▸ **Exercise input**
########################################

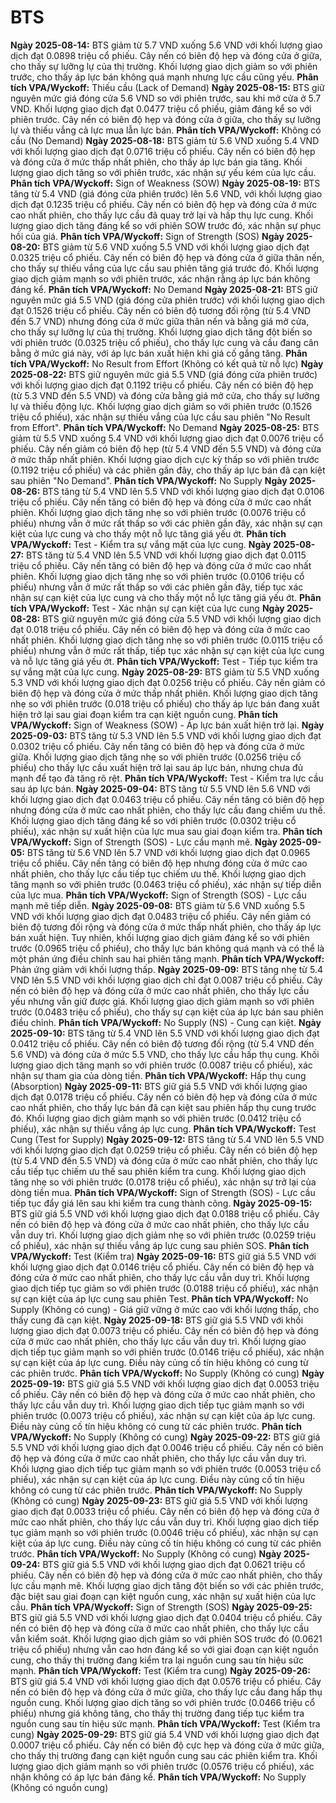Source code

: # BTS

**Ngày 2025-08-14:** BTS giảm từ 5.7 VND xuống 5.6 VND với khối lượng giao dịch đạt 0.0898 triệu cổ phiếu. Cây nến có biên độ hẹp và đóng cửa ở giữa, cho thấy sự lưỡng lự của thị trường. Khối lượng giao dịch giảm so với phiên trước, cho thấy áp lực bán không quá mạnh nhưng lực cầu cũng yếu. **Phân tích VPA/Wyckoff:** Thiếu cầu (Lack of Demand)
**Ngày 2025-08-15:** BTS giữ nguyên mức giá đóng cửa 5.6 VND so với phiên trước, sau khi mở cửa ở 5.7 VND. Khối lượng giao dịch đạt 0.0477 triệu cổ phiếu, giảm đáng kể so với phiên trước. Cây nến có biên độ hẹp và đóng cửa ở giữa, cho thấy sự lưỡng lự và thiếu vắng cả lực mua lẫn lực bán. **Phân tích VPA/Wyckoff:** Không có cầu (No Demand)
**Ngày 2025-08-18:** BTS giảm từ 5.6 VND xuống 5.4 VND với khối lượng giao dịch đạt 0.0716 triệu cổ phiếu. Cây nến có biên độ hẹp và đóng cửa ở mức thấp nhất phiên, cho thấy áp lực bán gia tăng. Khối lượng giao dịch tăng so với phiên trước, xác nhận sự yếu kém của lực cầu. **Phân tích VPA/Wyckoff:** Sign of Weakness (SOW)
**Ngày 2025-08-19:** BTS tăng từ 5.4 VND (giá đóng cửa phiên trước) lên 5.6 VND, với khối lượng giao dịch đạt 0.1235 triệu cổ phiếu. Cây nến có biên độ hẹp và đóng cửa ở mức cao nhất phiên, cho thấy lực cầu đã quay trở lại và hấp thụ lực cung. Khối lượng giao dịch tăng đáng kể so với phiên SOW trước đó, xác nhận sự phục hồi của giá. **Phân tích VPA/Wyckoff:** Sign of Strength (SOS)
**Ngày 2025-08-20:** BTS giảm từ 5.6 VND xuống 5.5 VND với khối lượng giao dịch đạt 0.0325 triệu cổ phiếu. Cây nến có biên độ hẹp và đóng cửa ở giữa thân nến, cho thấy sự thiếu vắng của lực cầu sau phiên tăng giá trước đó. Khối lượng giao dịch giảm mạnh so với phiên trước, xác nhận rằng áp lực bán không đáng kể. **Phân tích VPA/Wyckoff:** No Demand
**Ngày 2025-08-21:** BTS giữ nguyên mức giá 5.5 VND (giá đóng cửa phiên trước) với khối lượng giao dịch đạt 0.1526 triệu cổ phiếu. Cây nến có biên độ tương đối rộng (từ 5.4 VND đến 5.7 VND) nhưng đóng cửa ở mức giữa thân nến và bằng giá mở cửa, cho thấy sự lưỡng lự của thị trường. Khối lượng giao dịch tăng đột biến so với phiên trước (0.0325 triệu cổ phiếu), cho thấy lực cung và cầu đang cân bằng ở mức giá này, với áp lực bán xuất hiện khi giá cố gắng tăng. **Phân tích VPA/Wyckoff:** No Result from Effort (Không có kết quả từ nỗ lực)
**Ngày 2025-08-22:** BTS giữ nguyên mức giá 5.5 VND (giá đóng cửa phiên trước) với khối lượng giao dịch đạt 0.1192 triệu cổ phiếu. Cây nến có biên độ hẹp (từ 5.3 VND đến 5.5 VND) và đóng cửa bằng giá mở cửa, cho thấy sự lưỡng lự và thiếu động lực. Khối lượng giao dịch giảm so với phiên trước (0.1526 triệu cổ phiếu), xác nhận sự thiếu vắng của lực cầu sau phiên "No Result from Effort". **Phân tích VPA/Wyckoff:** No Demand
**Ngày 2025-08-25:** BTS giảm từ 5.5 VND xuống 5.4 VND với khối lượng giao dịch đạt 0.0076 triệu cổ phiếu. Cây nến giảm có biên độ hẹp (từ 5.4 VND đến 5.5 VND) và đóng cửa ở mức thấp nhất phiên. Khối lượng giao dịch cực kỳ thấp so với phiên trước (0.1192 triệu cổ phiếu) và các phiên gần đây, cho thấy áp lực bán đã cạn kiệt sau phiên "No Demand". **Phân tích VPA/Wyckoff:** No Supply
**Ngày 2025-08-26:** BTS tăng từ 5.4 VND lên 5.5 VND với khối lượng giao dịch đạt 0.0106 triệu cổ phiếu. Cây nến tăng có biên độ hẹp và đóng cửa ở mức cao nhất phiên. Khối lượng giao dịch tăng nhẹ so với phiên trước (0.0076 triệu cổ phiếu) nhưng vẫn ở mức rất thấp so với các phiên gần đây, xác nhận sự cạn kiệt của lực cung và cho thấy một nỗ lực tăng giá yếu ớt. **Phân tích VPA/Wyckoff:** Test - Kiểm tra sự vắng mặt của lực cung.
**Ngày 2025-08-27:** BTS tăng từ 5.4 VND lên 5.5 VND với khối lượng giao dịch đạt 0.0115 triệu cổ phiếu. Cây nến tăng có biên độ hẹp và đóng cửa ở mức cao nhất phiên. Khối lượng giao dịch tăng nhẹ so với phiên trước (0.0106 triệu cổ phiếu) nhưng vẫn ở mức rất thấp so với các phiên gần đây, tiếp tục xác nhận sự cạn kiệt của lực cung và cho thấy một nỗ lực tăng giá yếu ớt. **Phân tích VPA/Wyckoff:** Test - Xác nhận sự cạn kiệt của lực cung
**Ngày 2025-08-28:** BTS giữ nguyên mức giá đóng cửa 5.5 VND với khối lượng giao dịch đạt 0.018 triệu cổ phiếu. Cây nến có biên độ hẹp và đóng cửa ở mức cao nhất phiên. Khối lượng giao dịch tăng nhẹ so với phiên trước (0.0115 triệu cổ phiếu) nhưng vẫn ở mức rất thấp, tiếp tục xác nhận sự cạn kiệt của lực cung và nỗ lực tăng giá yếu ớt. **Phân tích VPA/Wyckoff:** Test - Tiếp tục kiểm tra sự vắng mặt của lực cung.
**Ngày 2025-08-29:** BTS giảm từ 5.5 VND xuống 5.3 VND với khối lượng giao dịch đạt 0.0256 triệu cổ phiếu. Cây nến giảm có biên độ hẹp và đóng cửa ở mức thấp nhất phiên. Khối lượng giao dịch tăng nhẹ so với phiên trước (0.018 triệu cổ phiếu) cho thấy áp lực bán đang xuất hiện trở lại sau giai đoạn kiểm tra cạn kiệt nguồn cung. **Phân tích VPA/Wyckoff:** Sign of Weakness (SOW) - Áp lực bán xuất hiện trở lại.
**Ngày 2025-09-03:** BTS tăng từ 5.3 VND lên 5.5 VND với khối lượng giao dịch đạt 0.0302 triệu cổ phiếu. Cây nến tăng có biên độ hẹp và đóng cửa ở mức giữa. Khối lượng giao dịch tăng nhẹ so với phiên trước (0.0256 triệu cổ phiếu) cho thấy lực cầu xuất hiện trở lại sau áp lực bán, nhưng chưa đủ mạnh để tạo đà tăng rõ rệt. **Phân tích VPA/Wyckoff:** Test - Kiểm tra lực cầu sau áp lực bán.
**Ngày 2025-09-04:** BTS tăng từ 5.5 VND lên 5.6 VND với khối lượng giao dịch đạt 0.0463 triệu cổ phiếu. Cây nến tăng có biên độ hẹp nhưng đóng cửa ở mức cao nhất phiên, cho thấy lực cầu đang chiếm ưu thế. Khối lượng giao dịch tăng đáng kể so với phiên trước (0.0302 triệu cổ phiếu), xác nhận sự xuất hiện của lực mua sau giai đoạn kiểm tra. **Phân tích VPA/Wyckoff:** Sign of Strength (SOS) - Lực cầu mạnh mẽ.
**Ngày 2025-09-05:** BTS tăng từ 5.6 VND lên 5.7 VND với khối lượng giao dịch đạt 0.0965 triệu cổ phiếu. Cây nến tăng có biên độ hẹp nhưng đóng cửa ở mức cao nhất phiên, cho thấy lực cầu tiếp tục chiếm ưu thế. Khối lượng giao dịch tăng mạnh so với phiên trước (0.0463 triệu cổ phiếu), xác nhận sự tiếp diễn của lực mua. **Phân tích VPA/Wyckoff:** Sign of Strength (SOS) - Lực cầu mạnh mẽ tiếp diễn.
**Ngày 2025-09-08:** BTS giảm từ 5.6 VND xuống 5.5 VND với khối lượng giao dịch đạt 0.0483 triệu cổ phiếu. Cây nến giảm có biên độ tương đối rộng và đóng cửa ở mức thấp nhất phiên, cho thấy áp lực bán xuất hiện. Tuy nhiên, khối lượng giao dịch giảm đáng kể so với phiên trước (0.0965 triệu cổ phiếu), cho thấy lực bán không quá mạnh và có thể là một phản ứng điều chỉnh sau hai phiên tăng mạnh. **Phân tích VPA/Wyckoff:** Phản ứng giảm với khối lượng thấp.
**Ngày 2025-09-09:** BTS tăng nhẹ từ 5.4 VND lên 5.5 VND với khối lượng giao dịch chỉ đạt 0.0087 triệu cổ phiếu. Cây nến có biên độ hẹp và đóng cửa ở mức cao nhất phiên, cho thấy lực cầu yếu nhưng vẫn giữ được giá. Khối lượng giao dịch giảm mạnh so với phiên trước (0.0483 triệu cổ phiếu), cho thấy sự cạn kiệt của áp lực bán sau phiên điều chỉnh. **Phân tích VPA/Wyckoff:** No Supply (NS) - Cung cạn kiệt.
**Ngày 2025-09-10:** BTS tăng từ 5.4 VND lên 5.5 VND với khối lượng giao dịch đạt 0.0412 triệu cổ phiếu. Cây nến có biên độ tương đối rộng (từ 5.4 VND đến 5.6 VND) và đóng cửa ở mức 5.5 VND, cho thấy lực cầu hấp thụ cung. Khối lượng giao dịch tăng mạnh so với phiên trước (0.0087 triệu cổ phiếu), xác nhận sự tham gia của dòng tiền. **Phân tích VPA/Wyckoff:** Hấp thụ cung (Absorption)
**Ngày 2025-09-11:** BTS giữ giá 5.5 VND với khối lượng giao dịch đạt 0.0178 triệu cổ phiếu. Cây nến có biên độ hẹp và đóng cửa ở mức cao nhất phiên, cho thấy lực bán đã cạn kiệt sau phiên hấp thụ cung trước đó. Khối lượng giao dịch giảm mạnh so với phiên trước (0.0412 triệu cổ phiếu), xác nhận sự thiếu vắng áp lực cung. **Phân tích VPA/Wyckoff:** Test Cung (Test for Supply)
**Ngày 2025-09-12:** BTS tăng từ 5.4 VND lên 5.5 VND với khối lượng giao dịch đạt 0.0259 triệu cổ phiếu. Cây nến có biên độ hẹp (từ 5.4 VND đến 5.5 VND) và đóng cửa ở mức cao nhất phiên, cho thấy lực cầu tiếp tục chiếm ưu thế sau phiên kiểm tra cung. Khối lượng giao dịch tăng nhẹ so với phiên trước (0.0178 triệu cổ phiếu), xác nhận sự trở lại của dòng tiền mua. **Phân tích VPA/Wyckoff:** Sign of Strength (SOS) - Lực cầu tiếp tục đẩy giá lên sau khi kiểm tra cung thành công.
**Ngày 2025-09-15:** BTS giữ giá 5.5 VND với khối lượng giao dịch đạt 0.0188 triệu cổ phiếu. Cây nến có biên độ hẹp và đóng cửa ở mức cao nhất phiên, cho thấy lực cầu vẫn duy trì. Khối lượng giao dịch giảm nhẹ so với phiên trước (0.0259 triệu cổ phiếu), xác nhận sự thiếu vắng áp lực cung sau phiên SOS. **Phân tích VPA/Wyckoff:** Test (Kiểm tra)
**Ngày 2025-09-16:** BTS giữ giá 5.5 VND với khối lượng giao dịch đạt 0.0146 triệu cổ phiếu. Cây nến có biên độ hẹp và đóng cửa ở mức cao nhất phiên, cho thấy lực cầu vẫn duy trì. Khối lượng giao dịch tiếp tục giảm so với phiên trước (0.0188 triệu cổ phiếu), xác nhận sự cạn kiệt của áp lực cung sau phiên Test. **Phân tích VPA/Wyckoff:** No Supply (Không có cung) - Giá giữ vững ở mức cao với khối lượng thấp, cho thấy cung đã cạn kiệt.
**Ngày 2025-09-18:** BTS giữ giá 5.5 VND với khối lượng giao dịch đạt 0.0073 triệu cổ phiếu. Cây nến có biên độ hẹp và đóng cửa ở mức cao nhất phiên, cho thấy lực cầu vẫn duy trì. Khối lượng giao dịch tiếp tục giảm mạnh so với phiên trước (0.0146 triệu cổ phiếu), xác nhận sự cạn kiệt của áp lực cung. Điều này củng cố tín hiệu không có cung từ các phiên trước. **Phân tích VPA/Wyckoff:** No Supply (Không có cung)
**Ngày 2025-09-19:** BTS giữ giá 5.5 VND với khối lượng giao dịch đạt 0.0053 triệu cổ phiếu. Cây nến có biên độ hẹp và đóng cửa ở mức cao nhất phiên, cho thấy lực cầu vẫn duy trì. Khối lượng giao dịch tiếp tục giảm mạnh so với phiên trước (0.0073 triệu cổ phiếu), xác nhận sự cạn kiệt của áp lực cung. Điều này củng cố tín hiệu không có cung từ các phiên trước. **Phân tích VPA/Wyckoff:** No Supply (Không có cung)
**Ngày 2025-09-22:** BTS giữ giá 5.5 VND với khối lượng giao dịch đạt 0.0046 triệu cổ phiếu. Cây nến có biên độ hẹp và đóng cửa ở mức cao nhất phiên, cho thấy lực cầu vẫn duy trì. Khối lượng giao dịch tiếp tục giảm mạnh so với phiên trước (0.0053 triệu cổ phiếu), xác nhận sự cạn kiệt của áp lực cung. Điều này củng cố tín hiệu không có cung từ các phiên trước. **Phân tích VPA/Wyckoff:** No Supply (Không có cung)
**Ngày 2025-09-23:** BTS giữ giá 5.5 VND với khối lượng giao dịch đạt 0.0033 triệu cổ phiếu. Cây nến có biên độ hẹp và đóng cửa ở mức cao nhất phiên, cho thấy lực cầu vẫn duy trì. Khối lượng giao dịch tiếp tục giảm mạnh so với phiên trước (0.0046 triệu cổ phiếu), xác nhận sự cạn kiệt của áp lực cung. Điều này củng cố tín hiệu không có cung từ các phiên trước. **Phân tích VPA/Wyckoff:** No Supply (Không có cung)
**Ngày 2025-09-24:** BTS giữ giá 5.5 VND với khối lượng giao dịch đạt 0.0621 triệu cổ phiếu. Cây nến có biên độ hẹp và đóng cửa ở mức cao nhất phiên, cho thấy lực cầu mạnh mẽ. Khối lượng giao dịch tăng đột biến so với các phiên trước, đặc biệt sau giai đoạn cạn kiệt nguồn cung, xác nhận sự xuất hiện của lực cầu. **Phân tích VPA/Wyckoff:** Sign of Strength (SOS)
**Ngày 2025-09-25:** BTS giữ giá 5.5 VND với khối lượng giao dịch đạt 0.0404 triệu cổ phiếu. Cây nến có biên độ hẹp và đóng cửa ở mức cao nhất phiên, cho thấy lực cầu vẫn kiểm soát. Khối lượng giao dịch giảm so với phiên SOS trước đó (0.0621 triệu cổ phiếu) nhưng vẫn cao hơn đáng kể so với giai đoạn cạn kiệt nguồn cung, cho thấy thị trường đang kiểm tra lại nguồn cung sau tín hiệu sức mạnh. **Phân tích VPA/Wyckoff:** Test (Kiểm tra cung)
**Ngày 2025-09-26:** BTS giữ giá 5.4 VND với khối lượng giao dịch đạt 0.0576 triệu cổ phiếu. Cây nến có biên độ hẹp và đóng cửa ở mức giữa, cho thấy lực cầu đang hấp thụ nguồn cung. Khối lượng giao dịch tăng so với phiên trước (0.0466 triệu cổ phiếu) nhưng giá không tăng, cho thấy thị trường đang tiếp tục kiểm tra nguồn cung sau tín hiệu sức mạnh. **Phân tích VPA/Wyckoff:** Test (Kiểm tra cung)
**Ngày 2025-09-29:** BTS giữ giá 5.4 VND với khối lượng giao dịch đạt 0.0007 triệu cổ phiếu. Cây nến có biên độ cực hẹp và đóng cửa ở mức giữa, cho thấy thị trường đang cạn kiệt nguồn cung sau các phiên kiểm tra. Khối lượng giao dịch giảm mạnh so với phiên trước (0.0576 triệu cổ phiếu), xác nhận không có áp lực bán đáng kể. **Phân tích VPA/Wyckoff:** No Supply (Không có nguồn cung)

########################################

▸ **Goal of the exercise**
Give again, please, precisely the lines that begin the records and run through the line with "(Lack of Demand)" in it, keeping both end lines and dropping any pictures.

▸ **Written reply**
Source code

: # BTS

**Ngày 2025-08-14:** BTS giảm từ 5.7 VND xuống 5.6 VND với khối lượng giao dịch đạt 0.0898 triệu cổ phiếu. Cây nến có biên độ hẹp và đóng cửa ở giữa, cho thấy sự lưỡng lự của thị trường. Khối lượng giao dịch giảm so với phiên trước, cho thấy áp lực bán không quá mạnh nhưng lực cầu cũng yếu. **Phân tích VPA/Wyckoff:** Thiếu cầu (Lack of Demand)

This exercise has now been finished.